Leonardo López Luján
Los tepanecas fueron diestros talladores de basalto que desarrollaron en sus principales asentamientos escuelas plásticas de alto nivel. Según las fuentes históricas del siglo XVI, eran convocados con frecuencia por los soberanos de Tenochtitlan para labrar importantes monumentos públicos. Por desgracia, son relativamente pocas las esculturas de Coyoacán que han llegado hasta nuestros días.

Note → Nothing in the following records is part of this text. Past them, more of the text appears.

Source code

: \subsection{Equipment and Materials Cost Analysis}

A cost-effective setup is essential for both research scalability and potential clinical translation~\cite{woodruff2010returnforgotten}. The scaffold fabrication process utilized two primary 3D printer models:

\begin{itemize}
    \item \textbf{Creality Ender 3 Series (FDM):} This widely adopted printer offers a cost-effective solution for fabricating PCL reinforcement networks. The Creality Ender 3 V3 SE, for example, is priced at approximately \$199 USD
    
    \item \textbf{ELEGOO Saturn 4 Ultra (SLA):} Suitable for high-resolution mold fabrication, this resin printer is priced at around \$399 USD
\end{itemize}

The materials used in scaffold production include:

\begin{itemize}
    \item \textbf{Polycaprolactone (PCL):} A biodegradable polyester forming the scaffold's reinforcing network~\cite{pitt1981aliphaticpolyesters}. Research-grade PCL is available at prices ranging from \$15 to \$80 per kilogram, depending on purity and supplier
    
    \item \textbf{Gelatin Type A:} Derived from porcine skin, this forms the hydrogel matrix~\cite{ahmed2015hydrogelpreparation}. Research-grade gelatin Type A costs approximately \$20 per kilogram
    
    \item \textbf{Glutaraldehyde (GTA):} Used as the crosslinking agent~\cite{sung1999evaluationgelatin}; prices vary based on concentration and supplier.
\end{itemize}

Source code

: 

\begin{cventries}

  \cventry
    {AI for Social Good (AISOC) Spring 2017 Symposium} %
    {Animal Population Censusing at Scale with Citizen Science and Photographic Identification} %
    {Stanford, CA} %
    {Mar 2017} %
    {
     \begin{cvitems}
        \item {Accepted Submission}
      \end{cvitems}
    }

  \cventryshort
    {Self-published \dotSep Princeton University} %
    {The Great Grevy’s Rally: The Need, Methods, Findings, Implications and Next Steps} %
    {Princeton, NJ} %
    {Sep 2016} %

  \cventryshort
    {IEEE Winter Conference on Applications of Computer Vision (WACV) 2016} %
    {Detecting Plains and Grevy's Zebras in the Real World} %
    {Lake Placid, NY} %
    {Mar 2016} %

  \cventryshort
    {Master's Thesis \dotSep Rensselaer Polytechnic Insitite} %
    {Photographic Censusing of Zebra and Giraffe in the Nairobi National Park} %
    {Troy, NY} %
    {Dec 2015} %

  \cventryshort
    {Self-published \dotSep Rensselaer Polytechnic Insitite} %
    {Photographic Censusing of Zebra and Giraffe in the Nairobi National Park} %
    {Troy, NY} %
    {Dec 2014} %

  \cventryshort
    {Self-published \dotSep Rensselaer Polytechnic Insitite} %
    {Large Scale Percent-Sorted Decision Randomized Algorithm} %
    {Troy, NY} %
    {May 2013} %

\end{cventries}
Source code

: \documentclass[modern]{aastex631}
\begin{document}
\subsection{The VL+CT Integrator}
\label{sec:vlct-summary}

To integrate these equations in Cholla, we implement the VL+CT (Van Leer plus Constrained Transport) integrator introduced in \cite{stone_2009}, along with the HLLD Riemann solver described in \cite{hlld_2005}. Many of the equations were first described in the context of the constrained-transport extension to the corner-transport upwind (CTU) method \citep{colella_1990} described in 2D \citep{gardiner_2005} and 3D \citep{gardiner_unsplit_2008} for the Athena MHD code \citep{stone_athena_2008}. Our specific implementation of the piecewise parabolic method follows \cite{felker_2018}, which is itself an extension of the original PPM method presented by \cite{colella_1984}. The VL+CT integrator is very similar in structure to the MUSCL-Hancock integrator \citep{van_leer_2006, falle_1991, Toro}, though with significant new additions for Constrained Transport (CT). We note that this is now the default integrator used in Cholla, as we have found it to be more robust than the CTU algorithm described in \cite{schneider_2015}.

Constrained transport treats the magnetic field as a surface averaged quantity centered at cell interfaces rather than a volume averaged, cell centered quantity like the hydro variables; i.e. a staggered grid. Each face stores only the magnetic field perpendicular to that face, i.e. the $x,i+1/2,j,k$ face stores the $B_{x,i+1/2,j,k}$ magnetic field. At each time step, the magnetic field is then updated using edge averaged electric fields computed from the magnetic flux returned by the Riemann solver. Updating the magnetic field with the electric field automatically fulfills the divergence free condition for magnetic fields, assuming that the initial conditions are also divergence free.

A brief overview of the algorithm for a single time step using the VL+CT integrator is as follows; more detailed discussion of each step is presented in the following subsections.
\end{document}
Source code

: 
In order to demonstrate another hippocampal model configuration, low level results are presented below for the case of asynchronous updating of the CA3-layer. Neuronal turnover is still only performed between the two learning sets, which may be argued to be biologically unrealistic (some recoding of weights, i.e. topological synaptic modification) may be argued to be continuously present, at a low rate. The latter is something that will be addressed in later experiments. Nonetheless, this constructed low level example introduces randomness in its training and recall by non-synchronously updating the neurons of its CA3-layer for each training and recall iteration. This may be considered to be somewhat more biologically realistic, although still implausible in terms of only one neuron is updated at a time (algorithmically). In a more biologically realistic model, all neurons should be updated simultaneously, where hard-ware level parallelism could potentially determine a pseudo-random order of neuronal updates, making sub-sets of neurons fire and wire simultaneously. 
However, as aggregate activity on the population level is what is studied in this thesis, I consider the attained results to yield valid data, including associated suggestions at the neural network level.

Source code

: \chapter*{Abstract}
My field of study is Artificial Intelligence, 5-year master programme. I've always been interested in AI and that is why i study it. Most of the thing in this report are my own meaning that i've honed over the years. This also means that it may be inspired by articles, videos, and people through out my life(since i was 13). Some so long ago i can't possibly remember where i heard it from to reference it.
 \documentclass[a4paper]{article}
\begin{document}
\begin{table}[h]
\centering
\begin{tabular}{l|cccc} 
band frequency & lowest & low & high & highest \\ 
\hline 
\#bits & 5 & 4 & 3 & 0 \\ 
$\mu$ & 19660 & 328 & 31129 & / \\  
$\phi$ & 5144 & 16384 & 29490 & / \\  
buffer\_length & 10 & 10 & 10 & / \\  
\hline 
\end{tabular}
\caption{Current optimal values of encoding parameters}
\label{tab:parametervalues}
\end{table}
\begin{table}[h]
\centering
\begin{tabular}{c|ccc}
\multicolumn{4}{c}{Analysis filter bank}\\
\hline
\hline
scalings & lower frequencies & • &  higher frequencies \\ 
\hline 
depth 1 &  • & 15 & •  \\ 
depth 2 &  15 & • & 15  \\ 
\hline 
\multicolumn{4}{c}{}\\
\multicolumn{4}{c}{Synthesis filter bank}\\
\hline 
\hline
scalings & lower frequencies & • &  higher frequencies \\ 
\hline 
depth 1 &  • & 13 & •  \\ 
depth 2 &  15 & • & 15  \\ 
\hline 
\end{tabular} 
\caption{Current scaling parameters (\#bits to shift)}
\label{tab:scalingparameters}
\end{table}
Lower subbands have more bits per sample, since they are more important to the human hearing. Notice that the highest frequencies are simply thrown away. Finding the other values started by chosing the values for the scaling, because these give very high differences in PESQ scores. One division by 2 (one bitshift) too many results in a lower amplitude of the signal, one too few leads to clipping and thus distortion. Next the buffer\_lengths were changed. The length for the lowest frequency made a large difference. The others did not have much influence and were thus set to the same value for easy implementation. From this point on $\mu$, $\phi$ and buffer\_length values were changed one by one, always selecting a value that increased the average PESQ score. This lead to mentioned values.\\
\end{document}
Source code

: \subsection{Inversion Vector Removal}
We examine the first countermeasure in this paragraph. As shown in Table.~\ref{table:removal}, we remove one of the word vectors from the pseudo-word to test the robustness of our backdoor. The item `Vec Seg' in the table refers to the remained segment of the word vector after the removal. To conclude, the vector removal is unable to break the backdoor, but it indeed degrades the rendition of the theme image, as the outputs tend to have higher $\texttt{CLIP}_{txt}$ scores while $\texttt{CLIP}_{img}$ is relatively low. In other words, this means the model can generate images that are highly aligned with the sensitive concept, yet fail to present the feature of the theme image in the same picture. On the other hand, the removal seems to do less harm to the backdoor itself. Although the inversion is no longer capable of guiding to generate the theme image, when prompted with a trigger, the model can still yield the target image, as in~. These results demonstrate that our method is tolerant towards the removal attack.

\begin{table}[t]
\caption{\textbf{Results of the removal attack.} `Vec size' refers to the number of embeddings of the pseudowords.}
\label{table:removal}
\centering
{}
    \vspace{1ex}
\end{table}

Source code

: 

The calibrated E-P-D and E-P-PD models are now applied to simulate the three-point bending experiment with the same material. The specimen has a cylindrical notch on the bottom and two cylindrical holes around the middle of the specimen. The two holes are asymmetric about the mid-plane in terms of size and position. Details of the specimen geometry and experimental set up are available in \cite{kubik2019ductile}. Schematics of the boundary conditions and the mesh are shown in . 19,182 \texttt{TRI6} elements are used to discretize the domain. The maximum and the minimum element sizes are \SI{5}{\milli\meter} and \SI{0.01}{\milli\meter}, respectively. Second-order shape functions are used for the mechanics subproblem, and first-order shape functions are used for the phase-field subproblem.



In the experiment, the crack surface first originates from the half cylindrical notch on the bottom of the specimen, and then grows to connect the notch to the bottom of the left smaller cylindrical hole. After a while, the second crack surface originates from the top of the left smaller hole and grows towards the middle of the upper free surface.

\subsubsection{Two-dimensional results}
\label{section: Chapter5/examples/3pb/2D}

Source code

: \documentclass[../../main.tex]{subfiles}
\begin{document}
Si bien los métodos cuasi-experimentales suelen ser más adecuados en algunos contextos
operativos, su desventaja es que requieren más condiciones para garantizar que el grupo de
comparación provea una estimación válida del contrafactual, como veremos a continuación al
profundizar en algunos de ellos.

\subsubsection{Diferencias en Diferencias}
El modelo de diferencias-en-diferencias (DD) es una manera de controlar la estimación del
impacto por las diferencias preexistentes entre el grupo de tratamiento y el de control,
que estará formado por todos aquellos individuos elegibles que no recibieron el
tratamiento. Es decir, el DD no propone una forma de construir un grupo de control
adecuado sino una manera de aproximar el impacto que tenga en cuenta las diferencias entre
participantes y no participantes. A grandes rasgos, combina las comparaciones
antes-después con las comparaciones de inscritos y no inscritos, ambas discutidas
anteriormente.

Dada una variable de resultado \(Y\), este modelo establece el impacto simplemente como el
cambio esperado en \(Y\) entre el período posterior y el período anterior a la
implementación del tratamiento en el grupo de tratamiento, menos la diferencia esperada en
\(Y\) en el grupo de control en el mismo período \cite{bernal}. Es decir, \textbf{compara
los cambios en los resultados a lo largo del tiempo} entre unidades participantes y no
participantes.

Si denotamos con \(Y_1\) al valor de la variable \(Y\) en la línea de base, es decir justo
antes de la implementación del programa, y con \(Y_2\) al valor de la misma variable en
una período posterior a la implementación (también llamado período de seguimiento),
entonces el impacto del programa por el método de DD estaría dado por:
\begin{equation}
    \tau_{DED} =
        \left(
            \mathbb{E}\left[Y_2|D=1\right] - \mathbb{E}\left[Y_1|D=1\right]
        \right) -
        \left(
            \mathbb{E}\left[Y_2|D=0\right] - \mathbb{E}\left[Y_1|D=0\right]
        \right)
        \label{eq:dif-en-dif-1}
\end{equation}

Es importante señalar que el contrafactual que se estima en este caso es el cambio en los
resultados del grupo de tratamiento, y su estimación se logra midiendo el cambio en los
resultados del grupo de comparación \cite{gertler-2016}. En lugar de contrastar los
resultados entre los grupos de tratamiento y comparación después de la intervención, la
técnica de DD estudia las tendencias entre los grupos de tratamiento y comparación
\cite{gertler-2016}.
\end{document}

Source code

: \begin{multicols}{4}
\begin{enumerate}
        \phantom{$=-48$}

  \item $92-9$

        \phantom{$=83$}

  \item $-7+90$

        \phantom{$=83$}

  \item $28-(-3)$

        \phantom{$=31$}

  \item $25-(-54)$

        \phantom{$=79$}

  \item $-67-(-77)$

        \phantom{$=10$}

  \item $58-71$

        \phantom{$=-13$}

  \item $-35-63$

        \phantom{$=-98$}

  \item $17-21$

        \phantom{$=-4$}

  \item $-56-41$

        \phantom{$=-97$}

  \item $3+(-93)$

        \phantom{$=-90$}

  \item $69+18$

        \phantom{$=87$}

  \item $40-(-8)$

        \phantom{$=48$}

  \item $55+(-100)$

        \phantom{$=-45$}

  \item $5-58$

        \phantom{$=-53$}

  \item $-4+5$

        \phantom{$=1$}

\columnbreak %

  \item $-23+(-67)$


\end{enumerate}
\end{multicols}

La visita de iglesias y casonas coloniales en la ciudad de México suele deparar gratas sorpresas no sólo a los aficionados del arte novohispano, sino también a los interesados en la plástica de las sociedades anteriores a la conquista europea. Por ejemplo, en el número 107 de Arqueología Mexicana nos referíamos, junto con el maestro Alberto Peralta de Legarreta, a un antiguo tepetlacalli o cofre de piedra del Posclásico Tardío (1250-1521 d.C.) que se localiza en el interior de la capilla del Cuadrante de San Francisco, en Coyoacán. Se trata de un prisma cuadrangular de basalto que mide 62 cm por lado y 25 cm de altura, y cuyas paredes laterales están cubiertas por 12 mazorcas esculpidas en bajorrelieve. Este tepetlacalli hace hoy las veces de pila bautismal, función para la cual fue adecuado al ampliarse su cavidad superior y practicarse en uno de sus flancos una horadación circular de desagüe... En este artículo, abordaremos otros dos casos en viejas edificaciones coyoacanenses, aunque éstas civiles y del barrio de Santa Catarina.
Una cabeza de serpiente
La primera escultura que describiremos puede admirarse en la llamada Casa de Alvarado, ubicada en el número 383 de la calle Francisco Sosa. Esta bellísima mansión de estilo mudéjar data de la segunda década del siglo XVIII y es famosa porque sirvió de residencia a dos amantes del arte mesoamericano: la arqueóloga estadounidense Zelia Nuttall y el poeta Octavio Paz. En la actualidad alberga a la Fonoteca Nacional y encierra entre sus muros uno de los jardines más placenteros del sur de la capital.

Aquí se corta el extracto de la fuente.